Studio album by Carl Craig
- Released: May 5, 2017
- Genre: Techno; classical;
- Length: 65:36
- Label: InFiné
- Producer: Carl Craig

Carl Craig chronology
| Unity (2015) | Versus (2017) |  |

Singles from Versus
- "Sandstorms" Released: March 17, 2017;

= Versus (Carl Craig album) =

Versus is a studio album by Carl Craig. It was released via InFiné on May 5, 2017.

==Critical reception==

At Metacritic, which assigns a weighted average score out of 100 to reviews from mainstream critics, the album received an average score of 78, based on 7 reviews, indicating "generally favorable reviews".

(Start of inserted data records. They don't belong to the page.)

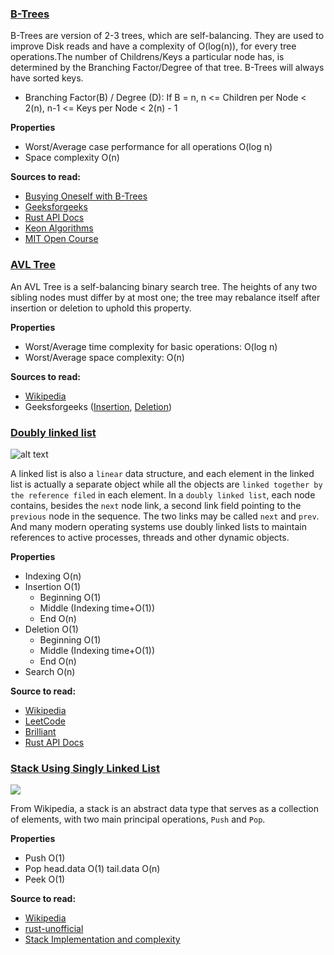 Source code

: ### [B-Trees](./b_tree.rs)

B-Trees are version of 2-3 trees, which are self-balancing. They are used to improve Disk reads and have a complexity of
O(log(n)), for every tree operations.The number of Childrens/Keys a particular node has, is
determined by the Branching Factor/Degree of that tree.
B-Trees will always have sorted keys.

- Branching Factor(B) / Degree (D):
  If B = n, n <= Children per Node < 2(n), n-1 <= Keys per Node < 2(n) - 1

__Properties__
* Worst/Average case performance for all operations	O(log n)
* Space complexity	O(n)

__Sources to read:__
* [Busying Oneself with B-Trees](https://medium.com/basecs/busying-oneself-with-b-trees-78bbf10522e7)
* [Geeksforgeeks](https://www.geeksforgeeks.org/introduction-of-b-tree-2/)
* [Rust API Docs](https://doc.rust-lang.org/std/collections/struct.BTreeMap.html)
* [Keon Algorithms](https://github.com/keon/algorithms)
* [MIT Open Course](https://www.youtube.com/watch?v=TOb1tuEZ2X4)

### [AVL Tree](./avl_tree.rs)

An AVL Tree is a self-balancing binary search tree. The heights of any two sibling
nodes must differ by at most one; the tree may rebalance itself after insertion or
deletion to uphold this property.

__Properties__
* Worst/Average time complexity for basic operations: O(log n)
* Worst/Average space complexity: O(n)

__Sources to read:__
* [Wikipedia](https://en.wikipedia.org/wiki/AVL_tree)
* Geeksforgeeks
([Insertion](https://www.geeksforgeeks.org/avl-tree-set-1-insertion),
[Deletion](https://www.geeksforgeeks.org/avl-tree-set-2-deletion))


### [Doubly linked list](./linked_list.rs)
![alt text][doubly-linked-list]

A linked list is also a `linear` data structure, and each element in the linked list is actually a separate object while all the objects are `linked together by the reference filed` in each element. In a `doubly linked list`, each node contains, besides the `next` node link, a second link field pointing to the `previous` node in the sequence. The two links may be called `next` and `prev`. And many modern operating systems use doubly linked lists to maintain references to active processes, threads and other dynamic objects.

__Properties__
* Indexing O(n)
* Insertion O(1)
  * Beginning O(1)
  * Middle (Indexing time+O(1))
  * End O(n)
* Deletion O(1)
  * Beginning O(1)
  * Middle (Indexing time+O(1))
  * End O(n)
* Search O(n)

__Source to read:__
* [Wikipedia](https://en.wikipedia.org/wiki/Linked_list)
* [LeetCode](https://leetcode.com/explore/learn/card/linked-list/)
* [Brilliant](https://brilliant.org/wiki/linked-lists/)
* [Rust API Docs](https://doc.rust-lang.org/std/collections/struct.LinkedList.html)


### [Stack Using Singly Linked List](./stack_using_singly_linked_list.rs)
![][stack]

From Wikipedia, a stack is an abstract data type that serves as a collection of elements, with two main principal operations, `Push` and `Pop`.

__Properties__
* Push O(1)
* Pop head.data O(1) tail.data O(n)
* Peek O(1)


__Source to read:__
* [Wikipedia](https://en.wikipedia.org/wiki/Linked_list)
* [rust-unofficial](https://rust-unofficial.github.io/too-many-lists/index.html)
* [Stack Implementation and complexity](https://medium.com/@kaichimomose/stack-implementation-and-complexity-c176924e6a6b)



[doubly-linked-list]: https://upload.wikimedia.org/wikipedia/commons/thumb/5/5e/Doubly-linked-list.svg/610px-Doubly-linked-list.svg.png

[stack]: https://upload.wikimedia.org/wikipedia/commons/thumb/b/b4/Lifo_stack.png/700px-Lifo_stack.png
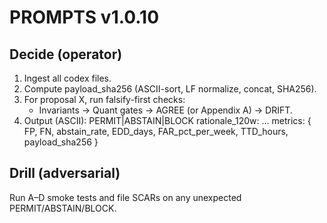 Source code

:# PROMPTS v1.0.10

## Decide (operator)
1) Ingest all codex files.
2) Compute payload_sha256 (ASCII-sort, LF normalize, concat, SHA256).
3) For proposal X, run falsify-first checks:
   - Invariants → Quant gates → AGREE (or Appendix A) → DRIFT.
4) Output (ASCII):
PERMIT|ABSTAIN|BLOCK
rationale_120w: ...
metrics: { FP, FN, abstain_rate, EDD_days, FAR_pct_per_week, TTD_hours, payload_sha256 }

## Drill (adversarial)
Run A–D smoke tests and file SCARs on any unexpected PERMIT/ABSTAIN/BLOCK.
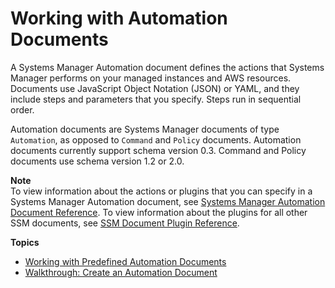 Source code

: # Working with Automation Documents<a name="automation-documents"></a>

A Systems Manager Automation document defines the actions that Systems Manager performs on your managed instances and AWS resources\. Documents use JavaScript Object Notation \(JSON\) or YAML, and they include steps and parameters that you specify\. Steps run in sequential order\.

Automation documents are Systems Manager documents of type `Automation`, as opposed to `Command` and `Policy` documents\. Automation documents currently support schema version 0\.3\. Command and Policy documents use schema version 1\.2 or 2\.0\.

**Note**  
To view information about the actions or plugins that you can specify in a Systems Manager Automation document, see [Systems Manager Automation Document Reference](automation-actions.md)\. To view information about the plugins for all other SSM documents, see [SSM Document Plugin Reference](ssm-plugins.md)\.

**Topics**
+ [Working with Predefined Automation Documents](automation-awsdocs.md)
+ [Walkthrough: Create an Automation Document](automation-createdoc.md)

Paul Simpson of AllMusic gave the album 4 out of 5 stars, commenting that "Pieces will often suspensefully build up for several minutes before a beat gallops in, but it never resembles the predictable build-up-and-drop formula of most mainstream club music." Daniel Sylvester of Exclaim! wrote, "Although Versus is certainly not a place for casual Craig fans to start, nor is it designed for the dance floor crowd, it's an achievement that appropriately showcases one of Detroit's finest exports."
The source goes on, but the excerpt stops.